■ EXERCISE REQUIREMENTS: Which lines in the records below contain the word "center"? Return each of them.

START RECORD EXTRACTS

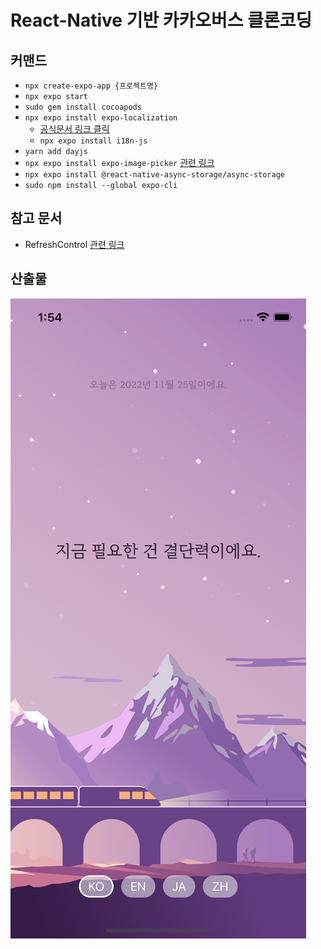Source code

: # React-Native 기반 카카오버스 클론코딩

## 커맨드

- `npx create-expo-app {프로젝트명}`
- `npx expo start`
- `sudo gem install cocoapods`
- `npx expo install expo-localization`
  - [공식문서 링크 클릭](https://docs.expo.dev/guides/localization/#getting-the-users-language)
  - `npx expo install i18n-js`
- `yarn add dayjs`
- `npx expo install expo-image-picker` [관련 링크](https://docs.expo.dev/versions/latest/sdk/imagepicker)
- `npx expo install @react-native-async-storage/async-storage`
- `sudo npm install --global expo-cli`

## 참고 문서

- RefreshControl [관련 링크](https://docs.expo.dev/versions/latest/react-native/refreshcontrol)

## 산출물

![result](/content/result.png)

END RECORD EXTRACTS
START RECORD EXTRACTS

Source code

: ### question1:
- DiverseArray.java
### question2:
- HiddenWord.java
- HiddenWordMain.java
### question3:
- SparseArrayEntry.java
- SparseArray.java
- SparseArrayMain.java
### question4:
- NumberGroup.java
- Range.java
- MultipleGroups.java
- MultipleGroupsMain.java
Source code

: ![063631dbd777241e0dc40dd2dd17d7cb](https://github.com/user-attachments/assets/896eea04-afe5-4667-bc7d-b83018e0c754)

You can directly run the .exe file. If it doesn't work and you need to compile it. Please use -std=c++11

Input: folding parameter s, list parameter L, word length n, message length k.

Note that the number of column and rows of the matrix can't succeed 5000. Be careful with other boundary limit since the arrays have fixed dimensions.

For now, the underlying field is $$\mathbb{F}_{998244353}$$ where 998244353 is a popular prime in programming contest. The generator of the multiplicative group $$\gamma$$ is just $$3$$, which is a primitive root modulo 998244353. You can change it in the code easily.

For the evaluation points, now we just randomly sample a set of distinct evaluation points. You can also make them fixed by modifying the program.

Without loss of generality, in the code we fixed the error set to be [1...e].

END RECORD EXTRACTS
START RECORD EXTRACTS

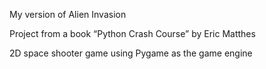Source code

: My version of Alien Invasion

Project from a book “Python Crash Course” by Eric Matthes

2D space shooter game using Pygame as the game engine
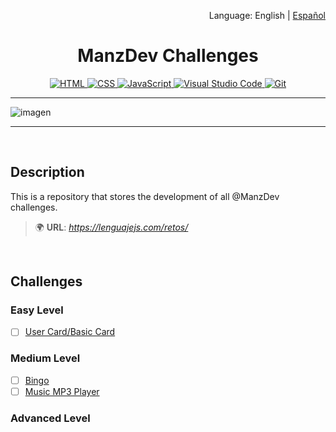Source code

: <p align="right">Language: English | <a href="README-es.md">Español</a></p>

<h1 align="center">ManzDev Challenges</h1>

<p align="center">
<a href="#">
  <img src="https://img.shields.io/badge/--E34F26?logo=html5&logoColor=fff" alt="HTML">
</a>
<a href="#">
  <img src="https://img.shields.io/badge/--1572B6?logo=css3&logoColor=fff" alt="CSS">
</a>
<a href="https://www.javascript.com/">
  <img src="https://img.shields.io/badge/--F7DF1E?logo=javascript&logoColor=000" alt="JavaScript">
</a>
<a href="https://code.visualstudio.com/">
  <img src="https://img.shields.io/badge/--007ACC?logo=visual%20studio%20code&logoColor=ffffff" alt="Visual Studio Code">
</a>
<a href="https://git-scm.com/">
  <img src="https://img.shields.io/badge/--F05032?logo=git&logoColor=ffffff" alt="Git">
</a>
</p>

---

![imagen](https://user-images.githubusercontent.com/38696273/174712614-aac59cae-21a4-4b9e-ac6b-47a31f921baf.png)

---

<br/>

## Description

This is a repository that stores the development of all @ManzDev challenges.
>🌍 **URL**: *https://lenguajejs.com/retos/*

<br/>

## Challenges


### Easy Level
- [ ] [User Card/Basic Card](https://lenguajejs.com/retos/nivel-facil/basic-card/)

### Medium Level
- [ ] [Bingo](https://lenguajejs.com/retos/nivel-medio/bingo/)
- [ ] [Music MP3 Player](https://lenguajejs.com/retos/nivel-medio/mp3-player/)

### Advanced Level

END RECORD EXTRACTS

■ EXPECTED ANSWER:
<h1 align="center">ManzDev Challenges</h1>
<p align="center">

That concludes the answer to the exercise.